■ **ASSIGNED TASK**
Scan the records for "href". Show the matching lines.

■ **INFORMATION SUPPLIED**
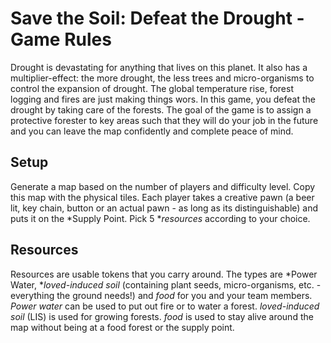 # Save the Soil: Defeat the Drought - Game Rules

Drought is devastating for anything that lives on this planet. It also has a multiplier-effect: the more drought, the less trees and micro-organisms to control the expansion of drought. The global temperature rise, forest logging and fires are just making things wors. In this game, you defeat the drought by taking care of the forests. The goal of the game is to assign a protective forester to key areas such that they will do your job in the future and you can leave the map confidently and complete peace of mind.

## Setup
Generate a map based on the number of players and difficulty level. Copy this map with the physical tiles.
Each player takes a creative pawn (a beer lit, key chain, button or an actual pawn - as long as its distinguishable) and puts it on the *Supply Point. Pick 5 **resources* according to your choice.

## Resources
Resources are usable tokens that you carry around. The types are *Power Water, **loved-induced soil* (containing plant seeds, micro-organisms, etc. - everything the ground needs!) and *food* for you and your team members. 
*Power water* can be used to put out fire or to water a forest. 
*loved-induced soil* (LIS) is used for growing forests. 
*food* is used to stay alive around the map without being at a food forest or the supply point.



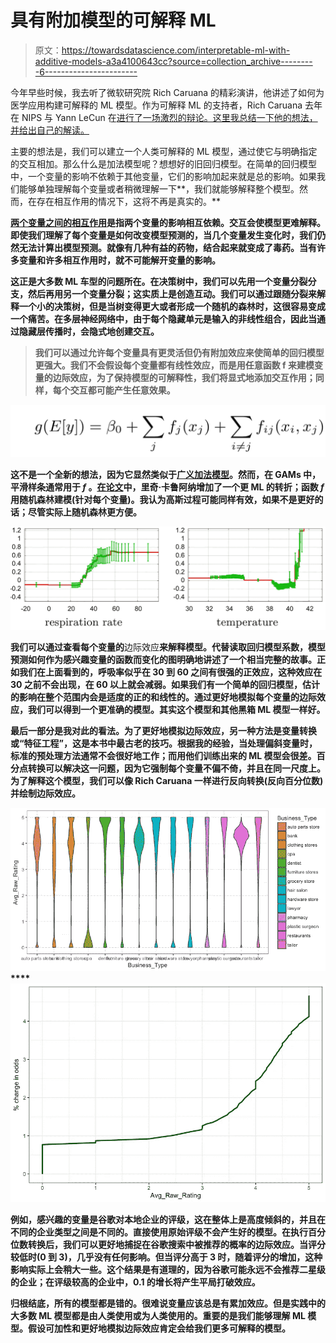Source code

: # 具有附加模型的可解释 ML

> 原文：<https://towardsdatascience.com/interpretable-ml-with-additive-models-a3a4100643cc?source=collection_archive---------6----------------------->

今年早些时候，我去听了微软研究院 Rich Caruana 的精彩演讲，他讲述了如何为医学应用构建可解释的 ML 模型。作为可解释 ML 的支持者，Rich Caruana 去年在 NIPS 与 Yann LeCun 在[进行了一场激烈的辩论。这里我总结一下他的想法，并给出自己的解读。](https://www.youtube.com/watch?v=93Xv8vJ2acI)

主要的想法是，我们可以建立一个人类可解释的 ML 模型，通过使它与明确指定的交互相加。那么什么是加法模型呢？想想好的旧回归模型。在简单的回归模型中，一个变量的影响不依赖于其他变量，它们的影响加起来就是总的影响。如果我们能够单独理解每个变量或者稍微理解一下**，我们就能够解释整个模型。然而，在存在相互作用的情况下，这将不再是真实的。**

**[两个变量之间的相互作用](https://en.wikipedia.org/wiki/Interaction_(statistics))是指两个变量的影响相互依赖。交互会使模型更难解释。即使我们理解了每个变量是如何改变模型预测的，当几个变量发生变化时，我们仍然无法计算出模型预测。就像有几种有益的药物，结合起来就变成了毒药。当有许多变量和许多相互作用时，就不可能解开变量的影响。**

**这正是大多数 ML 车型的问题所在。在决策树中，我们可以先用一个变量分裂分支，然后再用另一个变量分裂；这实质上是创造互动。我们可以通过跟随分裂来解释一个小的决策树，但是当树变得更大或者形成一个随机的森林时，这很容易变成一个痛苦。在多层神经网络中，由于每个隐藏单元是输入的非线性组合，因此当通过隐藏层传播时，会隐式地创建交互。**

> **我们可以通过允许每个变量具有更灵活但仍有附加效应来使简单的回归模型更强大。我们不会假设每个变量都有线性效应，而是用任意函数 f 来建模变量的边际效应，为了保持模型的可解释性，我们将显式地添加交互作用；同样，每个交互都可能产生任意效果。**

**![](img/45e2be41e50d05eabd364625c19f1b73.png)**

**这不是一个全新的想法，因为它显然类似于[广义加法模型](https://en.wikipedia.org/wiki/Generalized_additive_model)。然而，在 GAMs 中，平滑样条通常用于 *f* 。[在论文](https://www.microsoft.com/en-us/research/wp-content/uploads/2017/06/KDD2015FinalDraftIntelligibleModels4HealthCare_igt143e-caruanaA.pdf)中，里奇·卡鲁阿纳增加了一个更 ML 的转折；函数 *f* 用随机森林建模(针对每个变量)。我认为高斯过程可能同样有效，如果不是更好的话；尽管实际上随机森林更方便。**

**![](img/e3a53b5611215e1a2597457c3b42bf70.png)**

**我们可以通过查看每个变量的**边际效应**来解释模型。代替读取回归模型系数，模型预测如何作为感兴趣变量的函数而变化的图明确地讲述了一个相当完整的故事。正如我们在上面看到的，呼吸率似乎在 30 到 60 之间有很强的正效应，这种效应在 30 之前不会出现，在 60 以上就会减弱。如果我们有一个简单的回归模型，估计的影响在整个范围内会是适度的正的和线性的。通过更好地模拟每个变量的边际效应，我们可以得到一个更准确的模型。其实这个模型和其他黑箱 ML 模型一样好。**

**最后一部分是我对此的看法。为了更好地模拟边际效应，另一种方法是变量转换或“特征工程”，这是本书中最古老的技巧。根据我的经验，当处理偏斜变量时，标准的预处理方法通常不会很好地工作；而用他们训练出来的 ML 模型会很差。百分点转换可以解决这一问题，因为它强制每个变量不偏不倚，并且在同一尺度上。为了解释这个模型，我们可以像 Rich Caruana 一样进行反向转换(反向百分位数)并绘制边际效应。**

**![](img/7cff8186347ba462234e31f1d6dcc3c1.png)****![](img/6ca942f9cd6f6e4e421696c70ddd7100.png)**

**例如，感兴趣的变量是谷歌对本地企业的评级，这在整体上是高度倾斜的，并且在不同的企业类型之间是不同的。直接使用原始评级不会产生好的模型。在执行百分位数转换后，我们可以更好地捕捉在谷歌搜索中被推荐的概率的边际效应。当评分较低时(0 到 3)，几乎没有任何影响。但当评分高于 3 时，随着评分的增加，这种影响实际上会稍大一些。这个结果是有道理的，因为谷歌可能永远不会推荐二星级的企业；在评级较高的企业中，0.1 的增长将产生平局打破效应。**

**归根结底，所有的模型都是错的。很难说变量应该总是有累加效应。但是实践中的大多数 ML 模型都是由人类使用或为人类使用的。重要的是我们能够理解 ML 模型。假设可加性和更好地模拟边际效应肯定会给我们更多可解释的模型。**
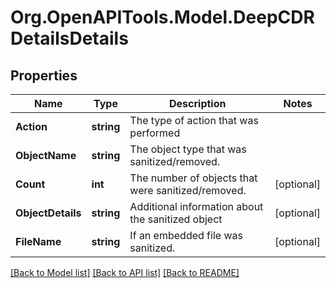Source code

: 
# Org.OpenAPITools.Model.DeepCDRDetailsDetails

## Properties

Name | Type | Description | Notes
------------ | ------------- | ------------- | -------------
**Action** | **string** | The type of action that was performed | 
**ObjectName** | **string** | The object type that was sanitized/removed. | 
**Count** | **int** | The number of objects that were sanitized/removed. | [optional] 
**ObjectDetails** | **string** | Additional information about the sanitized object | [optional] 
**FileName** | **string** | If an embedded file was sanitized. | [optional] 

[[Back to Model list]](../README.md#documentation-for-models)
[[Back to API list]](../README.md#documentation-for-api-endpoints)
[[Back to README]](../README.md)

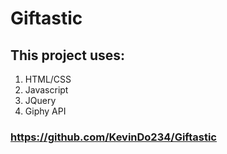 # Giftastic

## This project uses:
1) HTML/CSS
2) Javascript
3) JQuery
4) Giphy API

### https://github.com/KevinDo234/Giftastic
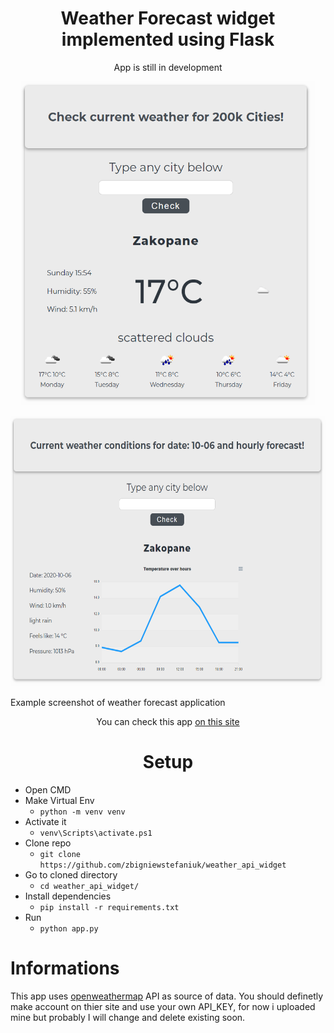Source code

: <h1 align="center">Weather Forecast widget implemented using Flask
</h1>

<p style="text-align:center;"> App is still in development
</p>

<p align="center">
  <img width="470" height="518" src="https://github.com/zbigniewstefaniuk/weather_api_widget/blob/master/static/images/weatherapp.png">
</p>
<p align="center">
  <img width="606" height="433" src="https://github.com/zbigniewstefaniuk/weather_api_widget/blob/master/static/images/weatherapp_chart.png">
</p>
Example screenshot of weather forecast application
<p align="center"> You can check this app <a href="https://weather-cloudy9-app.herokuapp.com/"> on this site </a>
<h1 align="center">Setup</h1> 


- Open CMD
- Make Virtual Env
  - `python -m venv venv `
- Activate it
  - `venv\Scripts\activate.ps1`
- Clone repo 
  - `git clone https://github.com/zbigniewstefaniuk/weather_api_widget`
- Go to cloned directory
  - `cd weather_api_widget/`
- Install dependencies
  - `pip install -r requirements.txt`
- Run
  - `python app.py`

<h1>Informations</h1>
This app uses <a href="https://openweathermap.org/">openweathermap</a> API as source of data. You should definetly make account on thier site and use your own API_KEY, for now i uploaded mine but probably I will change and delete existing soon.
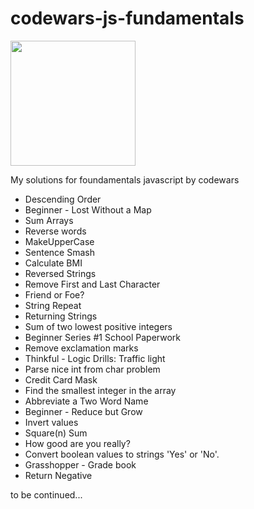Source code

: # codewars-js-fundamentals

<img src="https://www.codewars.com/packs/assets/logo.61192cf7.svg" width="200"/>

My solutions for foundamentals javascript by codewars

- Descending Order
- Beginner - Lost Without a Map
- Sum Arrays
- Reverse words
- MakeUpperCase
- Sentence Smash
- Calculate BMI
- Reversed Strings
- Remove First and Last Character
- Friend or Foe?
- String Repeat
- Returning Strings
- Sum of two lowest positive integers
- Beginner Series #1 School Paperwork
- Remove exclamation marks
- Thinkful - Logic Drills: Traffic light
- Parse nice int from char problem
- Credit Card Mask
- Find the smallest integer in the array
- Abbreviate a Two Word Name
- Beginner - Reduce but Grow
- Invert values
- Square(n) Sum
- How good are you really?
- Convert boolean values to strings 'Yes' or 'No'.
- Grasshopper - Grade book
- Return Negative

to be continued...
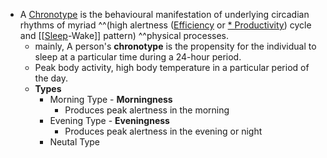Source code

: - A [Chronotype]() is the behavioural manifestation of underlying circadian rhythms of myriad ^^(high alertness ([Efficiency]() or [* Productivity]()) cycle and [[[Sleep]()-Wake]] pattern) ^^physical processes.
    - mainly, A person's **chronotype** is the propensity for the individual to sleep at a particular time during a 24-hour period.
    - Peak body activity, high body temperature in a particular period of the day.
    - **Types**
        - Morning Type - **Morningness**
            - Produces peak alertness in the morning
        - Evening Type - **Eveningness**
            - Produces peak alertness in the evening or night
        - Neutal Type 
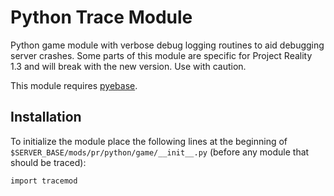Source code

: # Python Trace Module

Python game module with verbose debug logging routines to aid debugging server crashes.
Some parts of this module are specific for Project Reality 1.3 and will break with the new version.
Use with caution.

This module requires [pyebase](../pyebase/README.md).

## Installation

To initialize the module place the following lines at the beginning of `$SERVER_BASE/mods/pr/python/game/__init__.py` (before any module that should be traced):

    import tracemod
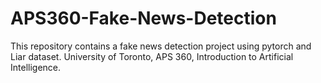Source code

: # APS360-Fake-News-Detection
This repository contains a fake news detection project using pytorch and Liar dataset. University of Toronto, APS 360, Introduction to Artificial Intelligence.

■ **SOLUTION FOR THIS TASK**
<p align="center"> You can check this app <a href="https://weather-cloudy9-app.herokuapp.com/"> on this site </a>
This app uses <a href="https://openweathermap.org/">openweathermap</a> API as source of data. You should definetly make account on thier site and use your own API_KEY, for now i uploaded mine but probably I will change and delete existing soon.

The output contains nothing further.